-- Directions --
Exact transcription begins at the first line of the material below and ends with the line holding "<tf.Operation 'assert_rank_2/Assert/Assert' type=Assert>"; pictures are skipped.
_____
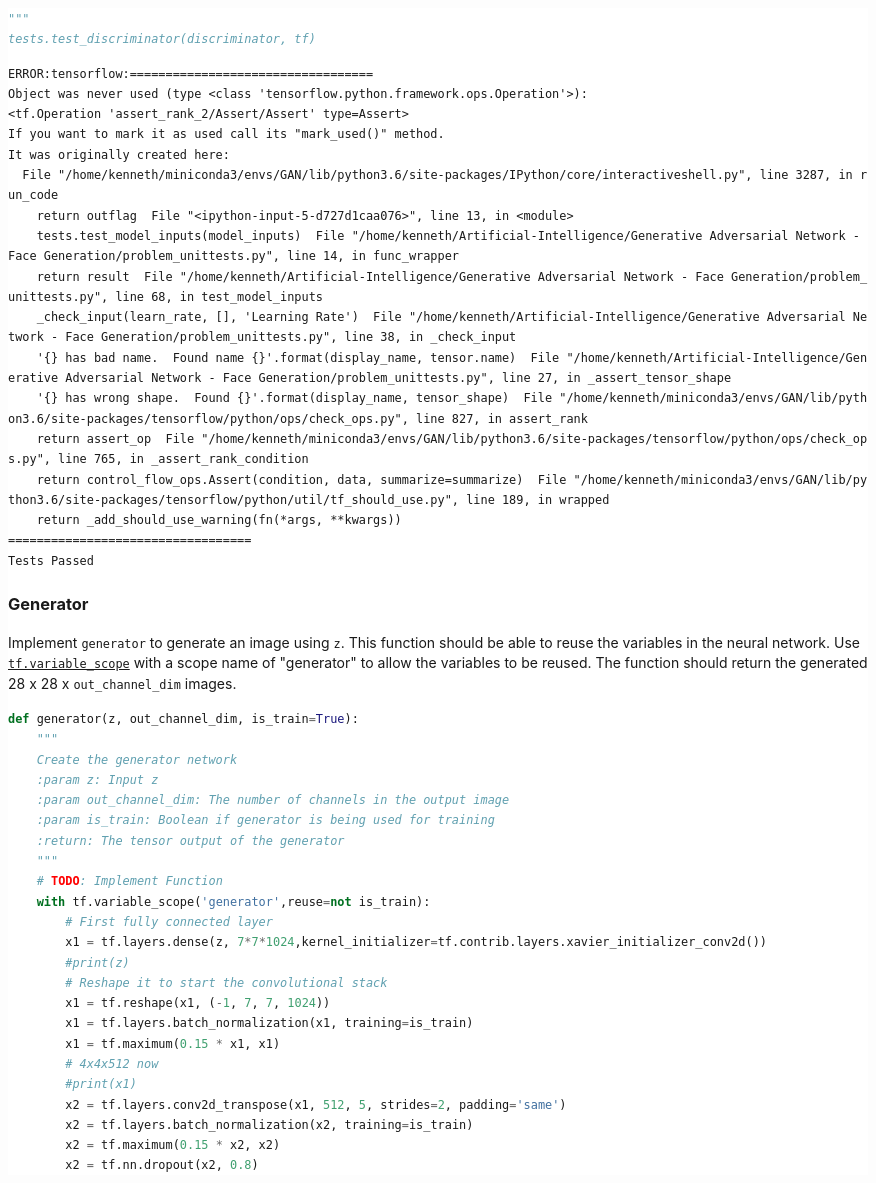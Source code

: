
 ```python
"""
tests.test_discriminator(discriminator, tf)
```

    ERROR:tensorflow:==================================
    Object was never used (type <class 'tensorflow.python.framework.ops.Operation'>):
    <tf.Operation 'assert_rank_2/Assert/Assert' type=Assert>
    If you want to mark it as used call its "mark_used()" method.
    It was originally created here:
      File "/home/kenneth/miniconda3/envs/GAN/lib/python3.6/site-packages/IPython/core/interactiveshell.py", line 3287, in run_code
        return outflag  File "<ipython-input-5-d727d1caa076>", line 13, in <module>
        tests.test_model_inputs(model_inputs)  File "/home/kenneth/Artificial-Intelligence/Generative Adversarial Network - Face Generation/problem_unittests.py", line 14, in func_wrapper
        return result  File "/home/kenneth/Artificial-Intelligence/Generative Adversarial Network - Face Generation/problem_unittests.py", line 68, in test_model_inputs
        _check_input(learn_rate, [], 'Learning Rate')  File "/home/kenneth/Artificial-Intelligence/Generative Adversarial Network - Face Generation/problem_unittests.py", line 38, in _check_input
        '{} has bad name.  Found name {}'.format(display_name, tensor.name)  File "/home/kenneth/Artificial-Intelligence/Generative Adversarial Network - Face Generation/problem_unittests.py", line 27, in _assert_tensor_shape
        '{} has wrong shape.  Found {}'.format(display_name, tensor_shape)  File "/home/kenneth/miniconda3/envs/GAN/lib/python3.6/site-packages/tensorflow/python/ops/check_ops.py", line 827, in assert_rank
        return assert_op  File "/home/kenneth/miniconda3/envs/GAN/lib/python3.6/site-packages/tensorflow/python/ops/check_ops.py", line 765, in _assert_rank_condition
        return control_flow_ops.Assert(condition, data, summarize=summarize)  File "/home/kenneth/miniconda3/envs/GAN/lib/python3.6/site-packages/tensorflow/python/util/tf_should_use.py", line 189, in wrapped
        return _add_should_use_warning(fn(*args, **kwargs))
    ==================================
    Tests Passed


### Generator
Implement `generator` to generate an image using `z`. This function should be able to reuse the variables in the neural network.  Use [`tf.variable_scope`](https://www.tensorflow.org/api_docs/python/tf/variable_scope) with a scope name of "generator" to allow the variables to be reused. The function should return the generated 28 x 28 x `out_channel_dim` images.


```python
def generator(z, out_channel_dim, is_train=True):
    """
    Create the generator network
    :param z: Input z
    :param out_channel_dim: The number of channels in the output image
    :param is_train: Boolean if generator is being used for training
    :return: The tensor output of the generator
    """
    # TODO: Implement Function
    with tf.variable_scope('generator',reuse=not is_train):
        # First fully connected layer
        x1 = tf.layers.dense(z, 7*7*1024,kernel_initializer=tf.contrib.layers.xavier_initializer_conv2d())
        #print(z)
        # Reshape it to start the convolutional stack
        x1 = tf.reshape(x1, (-1, 7, 7, 1024))
        x1 = tf.layers.batch_normalization(x1, training=is_train)
        x1 = tf.maximum(0.15 * x1, x1)
        # 4x4x512 now
        #print(x1)
        x2 = tf.layers.conv2d_transpose(x1, 512, 5, strides=2, padding='same')
        x2 = tf.layers.batch_normalization(x2, training=is_train)
        x2 = tf.maximum(0.15 * x2, x2)
        x2 = tf.nn.dropout(x2, 0.8)
```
_____
-- Solution for this task --
Source code

:
 ```python
"""
tests.test_discriminator(discriminator, tf)
```

    ERROR:tensorflow:==================================
    Object was never used (type <class 'tensorflow.python.framework.ops.Operation'>):
    <tf.Operation 'assert_rank_2/Assert/Assert' type=Assert>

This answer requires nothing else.